THE TASK — Which lines belong in the answer? Exactly those from the line containing "names for all" through the last line of the records below, repeated as written.

MATERIAL FOR THIS TASK —
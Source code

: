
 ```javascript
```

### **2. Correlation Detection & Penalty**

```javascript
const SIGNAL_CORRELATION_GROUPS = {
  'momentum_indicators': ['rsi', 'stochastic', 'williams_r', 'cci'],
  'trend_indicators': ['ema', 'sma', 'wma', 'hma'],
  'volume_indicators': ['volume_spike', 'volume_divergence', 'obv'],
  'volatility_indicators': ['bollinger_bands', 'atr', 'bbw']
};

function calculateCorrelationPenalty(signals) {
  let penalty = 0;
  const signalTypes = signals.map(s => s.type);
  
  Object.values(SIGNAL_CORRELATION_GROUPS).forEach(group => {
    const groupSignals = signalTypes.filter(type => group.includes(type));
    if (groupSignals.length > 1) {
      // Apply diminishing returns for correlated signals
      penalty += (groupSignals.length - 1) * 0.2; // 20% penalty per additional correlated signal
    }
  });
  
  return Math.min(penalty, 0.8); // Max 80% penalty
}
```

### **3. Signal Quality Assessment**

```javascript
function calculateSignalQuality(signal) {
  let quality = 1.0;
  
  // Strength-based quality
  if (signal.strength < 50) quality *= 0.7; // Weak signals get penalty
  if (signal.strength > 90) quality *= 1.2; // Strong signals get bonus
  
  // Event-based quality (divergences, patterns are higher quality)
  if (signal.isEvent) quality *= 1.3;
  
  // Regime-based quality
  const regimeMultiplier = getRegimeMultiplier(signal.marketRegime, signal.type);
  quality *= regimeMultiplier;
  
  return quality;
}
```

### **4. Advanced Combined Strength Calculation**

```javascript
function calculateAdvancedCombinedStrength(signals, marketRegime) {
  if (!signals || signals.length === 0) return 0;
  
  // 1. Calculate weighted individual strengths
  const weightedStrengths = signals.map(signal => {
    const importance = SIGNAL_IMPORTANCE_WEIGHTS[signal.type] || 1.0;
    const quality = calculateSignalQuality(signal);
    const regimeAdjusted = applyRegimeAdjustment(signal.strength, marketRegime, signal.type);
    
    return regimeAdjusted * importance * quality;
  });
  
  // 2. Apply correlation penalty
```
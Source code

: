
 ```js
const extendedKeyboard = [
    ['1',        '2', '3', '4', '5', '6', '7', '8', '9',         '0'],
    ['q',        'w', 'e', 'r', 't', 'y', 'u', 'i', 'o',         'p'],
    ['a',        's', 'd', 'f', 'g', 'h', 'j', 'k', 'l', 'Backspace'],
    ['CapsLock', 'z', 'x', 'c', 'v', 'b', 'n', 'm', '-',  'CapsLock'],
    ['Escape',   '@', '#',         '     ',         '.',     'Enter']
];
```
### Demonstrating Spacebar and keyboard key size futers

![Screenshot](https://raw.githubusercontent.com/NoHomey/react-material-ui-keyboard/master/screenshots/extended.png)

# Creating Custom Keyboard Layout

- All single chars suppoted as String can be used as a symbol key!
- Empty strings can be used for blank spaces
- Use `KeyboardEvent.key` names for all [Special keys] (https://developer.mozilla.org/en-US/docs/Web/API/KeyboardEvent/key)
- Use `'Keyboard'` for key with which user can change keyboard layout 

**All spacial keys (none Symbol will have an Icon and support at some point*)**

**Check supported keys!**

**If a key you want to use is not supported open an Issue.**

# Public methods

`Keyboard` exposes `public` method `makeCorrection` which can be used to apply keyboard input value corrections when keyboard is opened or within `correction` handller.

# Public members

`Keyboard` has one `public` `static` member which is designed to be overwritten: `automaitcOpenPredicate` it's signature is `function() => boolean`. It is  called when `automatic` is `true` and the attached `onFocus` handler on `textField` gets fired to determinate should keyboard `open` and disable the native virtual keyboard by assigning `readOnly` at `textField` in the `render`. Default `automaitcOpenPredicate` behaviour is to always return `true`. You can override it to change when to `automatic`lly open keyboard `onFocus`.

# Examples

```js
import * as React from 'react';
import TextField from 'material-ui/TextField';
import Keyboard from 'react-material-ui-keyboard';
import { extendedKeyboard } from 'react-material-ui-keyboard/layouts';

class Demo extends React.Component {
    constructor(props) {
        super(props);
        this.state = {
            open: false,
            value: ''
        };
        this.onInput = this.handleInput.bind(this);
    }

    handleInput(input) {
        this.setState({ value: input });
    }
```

RESULT —
- Use `KeyboardEvent.key` names for all [Special keys] (https://developer.mozilla.org/en-US/docs/Web/API/KeyboardEvent/key)
- Use `'Keyboard'` for key with which user can change keyboard layout 

**All spacial keys (none Symbol will have an Icon and support at some point*)**

**Check supported keys!**

**If a key you want to use is not supported open an Issue.**

# Public methods

`Keyboard` exposes `public` method `makeCorrection` which can be used to apply keyboard input value corrections when keyboard is opened or within `correction` handller.

# Public members

`Keyboard` has one `public` `static` member which is designed to be overwritten: `automaitcOpenPredicate` it's signature is `function() => boolean`. It is  called when `automatic` is `true` and the attached `onFocus` handler on `textField` gets fired to determinate should keyboard `open` and disable the native virtual keyboard by assigning `readOnly` at `textField` in the `render`. Default `automaitcOpenPredicate` behaviour is to always return `true`. You can override it to change when to `automatic`lly open keyboard `onFocus`.

# Examples

```js
import * as React from 'react';
import TextField from 'material-ui/TextField';
import Keyboard from 'react-material-ui-keyboard';
import { extendedKeyboard } from 'react-material-ui-keyboard/layouts';

class Demo extends React.Component {
    constructor(props) {
        super(props);
        this.state = {
            open: false,
            value: ''
        };
        this.onInput = this.handleInput.bind(this);
    }

    handleInput(input) {
        this.setState({ value: input });
    }
```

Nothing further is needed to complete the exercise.